_What to produce:_ Starting at the line containing "following management tasks:</span></span>" and ending at the line containing "the data source.</span></span>", print every line of the material below exactly, both ends included, and stop there.

--- Provided material Enclosed Below ---

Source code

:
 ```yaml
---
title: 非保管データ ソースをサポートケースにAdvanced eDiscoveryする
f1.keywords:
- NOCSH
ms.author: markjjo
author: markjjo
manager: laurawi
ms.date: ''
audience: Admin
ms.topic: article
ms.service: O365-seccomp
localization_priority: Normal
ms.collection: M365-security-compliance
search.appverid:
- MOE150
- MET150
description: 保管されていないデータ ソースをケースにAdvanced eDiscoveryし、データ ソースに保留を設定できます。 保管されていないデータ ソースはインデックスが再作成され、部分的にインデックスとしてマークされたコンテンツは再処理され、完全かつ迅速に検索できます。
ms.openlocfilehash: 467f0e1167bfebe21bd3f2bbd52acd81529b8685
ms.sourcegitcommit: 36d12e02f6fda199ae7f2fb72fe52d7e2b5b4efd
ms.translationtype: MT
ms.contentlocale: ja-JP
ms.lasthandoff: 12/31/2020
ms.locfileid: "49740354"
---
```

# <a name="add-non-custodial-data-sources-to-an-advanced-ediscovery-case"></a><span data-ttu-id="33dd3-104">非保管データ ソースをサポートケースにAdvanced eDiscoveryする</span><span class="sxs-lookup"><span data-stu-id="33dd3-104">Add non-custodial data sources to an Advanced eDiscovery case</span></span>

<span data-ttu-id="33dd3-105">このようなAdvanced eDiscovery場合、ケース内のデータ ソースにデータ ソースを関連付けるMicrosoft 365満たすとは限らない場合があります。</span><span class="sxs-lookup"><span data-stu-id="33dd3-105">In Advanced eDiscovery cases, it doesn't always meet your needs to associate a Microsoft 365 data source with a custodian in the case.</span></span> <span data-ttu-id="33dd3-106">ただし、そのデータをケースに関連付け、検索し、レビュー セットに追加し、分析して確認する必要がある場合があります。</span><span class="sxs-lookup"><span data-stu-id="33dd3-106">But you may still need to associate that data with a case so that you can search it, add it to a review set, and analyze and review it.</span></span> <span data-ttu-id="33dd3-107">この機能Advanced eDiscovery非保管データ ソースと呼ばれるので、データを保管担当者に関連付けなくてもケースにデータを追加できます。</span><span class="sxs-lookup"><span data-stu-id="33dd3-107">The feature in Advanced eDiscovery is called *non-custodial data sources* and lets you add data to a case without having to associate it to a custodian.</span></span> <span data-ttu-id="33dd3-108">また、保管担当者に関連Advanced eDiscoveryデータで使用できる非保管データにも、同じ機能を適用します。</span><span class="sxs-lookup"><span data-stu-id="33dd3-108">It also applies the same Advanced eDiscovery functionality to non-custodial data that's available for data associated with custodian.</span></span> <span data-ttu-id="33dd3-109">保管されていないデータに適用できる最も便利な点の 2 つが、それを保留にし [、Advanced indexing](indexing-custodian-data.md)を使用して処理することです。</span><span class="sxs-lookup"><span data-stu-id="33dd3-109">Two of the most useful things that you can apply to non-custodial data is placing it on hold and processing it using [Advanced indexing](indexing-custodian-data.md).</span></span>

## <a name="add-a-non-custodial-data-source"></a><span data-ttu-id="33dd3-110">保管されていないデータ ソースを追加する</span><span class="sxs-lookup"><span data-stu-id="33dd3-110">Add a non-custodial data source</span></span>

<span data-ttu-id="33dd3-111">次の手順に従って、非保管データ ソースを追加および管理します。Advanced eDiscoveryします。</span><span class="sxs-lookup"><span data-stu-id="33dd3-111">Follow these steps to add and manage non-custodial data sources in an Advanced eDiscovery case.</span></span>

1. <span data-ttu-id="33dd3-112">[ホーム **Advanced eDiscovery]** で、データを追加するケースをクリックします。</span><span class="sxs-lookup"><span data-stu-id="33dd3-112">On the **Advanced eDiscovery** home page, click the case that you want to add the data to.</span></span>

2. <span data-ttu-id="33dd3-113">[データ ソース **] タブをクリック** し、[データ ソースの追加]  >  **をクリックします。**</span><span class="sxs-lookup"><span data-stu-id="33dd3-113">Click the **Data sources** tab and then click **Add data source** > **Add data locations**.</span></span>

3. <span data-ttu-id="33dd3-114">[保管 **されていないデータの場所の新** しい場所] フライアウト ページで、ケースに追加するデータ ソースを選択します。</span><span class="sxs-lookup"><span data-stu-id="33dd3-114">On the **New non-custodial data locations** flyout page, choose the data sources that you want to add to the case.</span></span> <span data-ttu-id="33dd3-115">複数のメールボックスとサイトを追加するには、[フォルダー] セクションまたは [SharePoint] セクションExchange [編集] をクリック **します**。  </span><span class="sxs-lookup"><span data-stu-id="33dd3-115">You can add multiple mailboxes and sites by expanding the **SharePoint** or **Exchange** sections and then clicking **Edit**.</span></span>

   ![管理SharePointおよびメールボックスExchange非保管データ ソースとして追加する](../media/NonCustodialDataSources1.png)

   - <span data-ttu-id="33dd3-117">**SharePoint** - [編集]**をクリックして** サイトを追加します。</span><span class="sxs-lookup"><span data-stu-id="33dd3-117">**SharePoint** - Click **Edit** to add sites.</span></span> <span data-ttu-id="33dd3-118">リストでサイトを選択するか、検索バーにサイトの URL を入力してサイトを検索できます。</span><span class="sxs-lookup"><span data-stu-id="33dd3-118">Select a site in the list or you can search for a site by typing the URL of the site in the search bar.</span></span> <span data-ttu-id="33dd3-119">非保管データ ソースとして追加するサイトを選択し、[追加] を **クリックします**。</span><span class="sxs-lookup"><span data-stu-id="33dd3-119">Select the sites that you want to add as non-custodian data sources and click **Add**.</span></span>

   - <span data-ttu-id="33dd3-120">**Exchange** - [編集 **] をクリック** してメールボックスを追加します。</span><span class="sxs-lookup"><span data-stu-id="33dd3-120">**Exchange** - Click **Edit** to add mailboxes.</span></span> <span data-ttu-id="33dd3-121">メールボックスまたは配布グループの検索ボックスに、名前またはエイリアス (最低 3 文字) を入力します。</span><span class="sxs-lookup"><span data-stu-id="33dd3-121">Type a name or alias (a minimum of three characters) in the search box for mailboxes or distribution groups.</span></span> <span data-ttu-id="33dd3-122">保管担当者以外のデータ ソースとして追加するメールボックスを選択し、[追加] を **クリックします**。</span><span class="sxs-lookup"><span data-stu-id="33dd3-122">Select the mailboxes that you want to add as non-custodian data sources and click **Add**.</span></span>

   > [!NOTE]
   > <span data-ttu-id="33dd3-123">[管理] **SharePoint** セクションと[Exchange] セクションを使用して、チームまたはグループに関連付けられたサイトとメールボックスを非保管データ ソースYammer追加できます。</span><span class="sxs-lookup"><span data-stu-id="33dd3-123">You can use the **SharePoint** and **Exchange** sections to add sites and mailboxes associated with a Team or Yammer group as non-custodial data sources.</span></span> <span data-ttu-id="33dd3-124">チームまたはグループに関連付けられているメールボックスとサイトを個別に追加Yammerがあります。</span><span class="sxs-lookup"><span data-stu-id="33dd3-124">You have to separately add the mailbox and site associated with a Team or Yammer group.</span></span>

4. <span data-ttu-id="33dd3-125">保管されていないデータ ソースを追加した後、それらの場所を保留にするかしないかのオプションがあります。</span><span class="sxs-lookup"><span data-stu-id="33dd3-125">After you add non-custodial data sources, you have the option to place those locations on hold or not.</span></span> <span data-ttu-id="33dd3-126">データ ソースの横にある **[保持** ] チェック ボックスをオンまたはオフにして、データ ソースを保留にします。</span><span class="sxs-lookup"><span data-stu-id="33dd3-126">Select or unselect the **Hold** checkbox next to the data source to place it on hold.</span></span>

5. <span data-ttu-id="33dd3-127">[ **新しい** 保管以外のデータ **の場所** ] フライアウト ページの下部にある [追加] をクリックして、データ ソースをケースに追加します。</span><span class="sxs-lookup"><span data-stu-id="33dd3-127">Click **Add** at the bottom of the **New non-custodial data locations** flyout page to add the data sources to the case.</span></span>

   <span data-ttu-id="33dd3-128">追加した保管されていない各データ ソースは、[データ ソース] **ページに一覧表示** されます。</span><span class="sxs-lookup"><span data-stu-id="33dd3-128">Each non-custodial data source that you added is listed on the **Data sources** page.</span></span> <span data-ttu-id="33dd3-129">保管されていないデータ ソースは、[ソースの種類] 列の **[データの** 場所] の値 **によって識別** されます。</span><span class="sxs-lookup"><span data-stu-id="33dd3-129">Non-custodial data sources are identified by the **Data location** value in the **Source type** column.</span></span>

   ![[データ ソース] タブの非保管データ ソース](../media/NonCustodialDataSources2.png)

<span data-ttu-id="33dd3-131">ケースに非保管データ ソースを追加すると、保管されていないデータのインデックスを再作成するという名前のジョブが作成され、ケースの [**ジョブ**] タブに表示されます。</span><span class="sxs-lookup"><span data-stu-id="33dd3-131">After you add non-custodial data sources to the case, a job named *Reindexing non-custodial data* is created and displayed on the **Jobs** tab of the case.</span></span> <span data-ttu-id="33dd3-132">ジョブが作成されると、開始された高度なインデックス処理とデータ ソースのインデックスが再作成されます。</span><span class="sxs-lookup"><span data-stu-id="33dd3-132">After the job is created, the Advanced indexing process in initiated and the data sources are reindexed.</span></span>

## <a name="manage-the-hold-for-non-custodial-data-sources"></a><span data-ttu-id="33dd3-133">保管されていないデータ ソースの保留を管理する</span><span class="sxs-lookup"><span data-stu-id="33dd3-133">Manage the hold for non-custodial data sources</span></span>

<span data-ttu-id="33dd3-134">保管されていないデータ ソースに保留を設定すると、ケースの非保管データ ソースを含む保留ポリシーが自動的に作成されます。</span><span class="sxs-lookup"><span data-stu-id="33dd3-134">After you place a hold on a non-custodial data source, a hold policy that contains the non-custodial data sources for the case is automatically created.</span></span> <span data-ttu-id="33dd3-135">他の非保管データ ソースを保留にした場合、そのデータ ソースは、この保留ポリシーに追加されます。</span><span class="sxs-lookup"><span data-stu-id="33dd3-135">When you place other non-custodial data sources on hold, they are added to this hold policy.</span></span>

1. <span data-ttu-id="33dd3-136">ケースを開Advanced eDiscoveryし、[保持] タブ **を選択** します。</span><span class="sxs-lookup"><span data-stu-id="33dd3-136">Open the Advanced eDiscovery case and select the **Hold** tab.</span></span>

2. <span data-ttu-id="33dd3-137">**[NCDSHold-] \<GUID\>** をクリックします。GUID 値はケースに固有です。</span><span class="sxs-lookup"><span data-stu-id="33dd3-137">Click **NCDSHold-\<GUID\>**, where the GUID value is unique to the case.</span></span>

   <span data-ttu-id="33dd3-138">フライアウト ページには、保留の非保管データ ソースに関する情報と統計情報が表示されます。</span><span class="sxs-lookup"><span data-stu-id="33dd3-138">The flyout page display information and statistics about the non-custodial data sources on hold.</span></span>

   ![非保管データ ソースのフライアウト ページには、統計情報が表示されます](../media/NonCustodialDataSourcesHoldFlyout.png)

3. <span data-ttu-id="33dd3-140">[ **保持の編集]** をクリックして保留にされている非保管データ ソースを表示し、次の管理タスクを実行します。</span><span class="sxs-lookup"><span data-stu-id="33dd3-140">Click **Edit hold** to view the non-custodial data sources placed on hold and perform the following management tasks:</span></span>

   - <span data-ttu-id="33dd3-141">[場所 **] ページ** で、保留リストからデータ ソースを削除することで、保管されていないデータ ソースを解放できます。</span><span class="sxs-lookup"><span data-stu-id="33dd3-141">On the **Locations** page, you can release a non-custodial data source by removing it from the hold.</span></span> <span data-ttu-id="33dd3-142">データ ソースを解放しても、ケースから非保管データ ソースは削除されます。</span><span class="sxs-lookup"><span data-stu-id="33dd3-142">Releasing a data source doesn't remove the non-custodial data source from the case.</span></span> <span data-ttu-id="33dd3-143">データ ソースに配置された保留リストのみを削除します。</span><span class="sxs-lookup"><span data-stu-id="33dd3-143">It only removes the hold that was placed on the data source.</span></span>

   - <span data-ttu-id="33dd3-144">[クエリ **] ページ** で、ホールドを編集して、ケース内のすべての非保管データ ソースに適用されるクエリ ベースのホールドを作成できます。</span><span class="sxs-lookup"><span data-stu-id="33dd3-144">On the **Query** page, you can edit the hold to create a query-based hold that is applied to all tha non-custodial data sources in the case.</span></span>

--- End of Enclosed Provided material ---

_Answer box:_
3. <span data-ttu-id="33dd3-140">[ **保持の編集]** をクリックして保留にされている非保管データ ソースを表示し、次の管理タスクを実行します。</span><span class="sxs-lookup"><span data-stu-id="33dd3-140">Click **Edit hold** to view the non-custodial data sources placed on hold and perform the following management tasks:</span></span>

   - <span data-ttu-id="33dd3-141">[場所 **] ページ** で、保留リストからデータ ソースを削除することで、保管されていないデータ ソースを解放できます。</span><span class="sxs-lookup"><span data-stu-id="33dd3-141">On the **Locations** page, you can release a non-custodial data source by removing it from the hold.</span></span> <span data-ttu-id="33dd3-142">データ ソースを解放しても、ケースから非保管データ ソースは削除されます。</span><span class="sxs-lookup"><span data-stu-id="33dd3-142">Releasing a data source doesn't remove the non-custodial data source from the case.</span></span> <span data-ttu-id="33dd3-143">データ ソースに配置された保留リストのみを削除します。</span><span class="sxs-lookup"><span data-stu-id="33dd3-143">It only removes the hold that was placed on the data source.</span></span>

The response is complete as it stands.